The role of Paul Masaba came out in the evidence of PWI Kanji in which he stated that Paul Masaba was the plaintiff’s clerk/messenger entrusted to write out cheques and instructions including requisition forms for drafts. His role was also attested to by the second witness for the Cement Industry Mr. Chohan.
In this case we are not concerned with the cheques that were improperly issued or whose authority was forged in any way. We are dealing with instruments not being cheques under which payments were made by the banker to a third party not intended to receive the payment. The evidence is that Paul Masaba wrote the draft requisition forms (and the cheques) and he was for the purpose authorised to do so and did so on behalf of the customer who is the plaintiff here. His discovery of the loophole went undetected even by the customer in which case the Banker could itself not have known about it. He was able to divert payments not once but in a serial way over a period of time.
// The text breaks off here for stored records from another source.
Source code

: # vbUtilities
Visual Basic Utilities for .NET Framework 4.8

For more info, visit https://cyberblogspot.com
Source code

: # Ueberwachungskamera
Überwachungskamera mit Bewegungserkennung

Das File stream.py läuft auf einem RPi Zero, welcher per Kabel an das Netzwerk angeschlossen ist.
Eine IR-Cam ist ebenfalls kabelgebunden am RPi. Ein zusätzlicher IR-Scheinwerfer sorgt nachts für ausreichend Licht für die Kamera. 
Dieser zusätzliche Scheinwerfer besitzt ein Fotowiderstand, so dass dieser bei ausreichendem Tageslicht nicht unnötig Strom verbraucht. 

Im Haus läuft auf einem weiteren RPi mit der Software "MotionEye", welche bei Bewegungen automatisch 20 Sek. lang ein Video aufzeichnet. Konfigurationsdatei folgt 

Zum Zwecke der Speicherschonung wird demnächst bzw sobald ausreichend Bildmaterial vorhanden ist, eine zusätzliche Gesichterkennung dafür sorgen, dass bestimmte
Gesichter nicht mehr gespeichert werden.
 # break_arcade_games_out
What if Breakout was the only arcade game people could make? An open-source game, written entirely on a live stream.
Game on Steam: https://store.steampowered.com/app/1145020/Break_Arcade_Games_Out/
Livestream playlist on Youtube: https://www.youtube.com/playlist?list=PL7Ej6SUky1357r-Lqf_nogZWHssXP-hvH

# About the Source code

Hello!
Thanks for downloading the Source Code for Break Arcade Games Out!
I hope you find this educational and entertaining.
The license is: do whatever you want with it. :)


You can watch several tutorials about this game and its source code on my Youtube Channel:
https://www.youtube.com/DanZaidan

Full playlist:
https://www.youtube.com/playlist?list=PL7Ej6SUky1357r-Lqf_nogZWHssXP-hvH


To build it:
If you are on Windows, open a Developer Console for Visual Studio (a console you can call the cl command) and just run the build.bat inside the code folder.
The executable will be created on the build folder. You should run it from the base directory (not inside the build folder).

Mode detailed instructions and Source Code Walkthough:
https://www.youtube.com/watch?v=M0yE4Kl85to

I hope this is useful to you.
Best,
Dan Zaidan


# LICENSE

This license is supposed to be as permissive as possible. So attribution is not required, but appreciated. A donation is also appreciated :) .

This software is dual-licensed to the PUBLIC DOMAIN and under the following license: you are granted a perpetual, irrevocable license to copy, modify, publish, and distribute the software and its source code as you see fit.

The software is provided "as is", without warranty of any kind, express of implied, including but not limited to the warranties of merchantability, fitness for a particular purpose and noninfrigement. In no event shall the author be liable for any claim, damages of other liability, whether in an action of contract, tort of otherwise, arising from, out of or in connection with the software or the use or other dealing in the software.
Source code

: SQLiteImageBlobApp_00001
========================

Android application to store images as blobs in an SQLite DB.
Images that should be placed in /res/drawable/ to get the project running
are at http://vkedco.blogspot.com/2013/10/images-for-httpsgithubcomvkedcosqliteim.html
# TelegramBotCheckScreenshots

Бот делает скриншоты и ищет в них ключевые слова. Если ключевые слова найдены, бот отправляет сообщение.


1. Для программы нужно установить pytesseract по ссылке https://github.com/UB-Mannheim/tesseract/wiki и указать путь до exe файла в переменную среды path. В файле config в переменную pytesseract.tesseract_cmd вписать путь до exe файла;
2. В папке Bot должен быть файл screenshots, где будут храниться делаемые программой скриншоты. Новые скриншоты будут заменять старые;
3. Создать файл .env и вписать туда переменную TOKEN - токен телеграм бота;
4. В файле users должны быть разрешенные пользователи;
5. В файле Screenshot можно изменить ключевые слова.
But he had handwritten cheques for the plaintiff’s proper signatures and he had filled out bankdraft requisition forms and the banker knew that this was his authority. It is surprising except that the defendant’s second witness conceded to being overwhelmed with work, that the diversions by Paul Masaba were never detected earlier. I am not sure why the plaintiff did not require immediate receipt evidence from Uganda Revenue Authority that payments had been made to the authority. In these circumstances it is difficult to hold the banker liable in negligence. There was also no breach of contract with the mandate and the issuance of the bankers drafts were according to authorised routine known by both the banker and customer. It seems to me that the plaintiff and others in its category would have the benefit of fidelity insurance policies as the genius stroke of Paul Masaba and his street legal breach of confidence can have common place occurrence. A larger insider generated conspiracy with other could not also be overruled. But the banker in this case was covered. In so saying I must dismiss this suit with costs.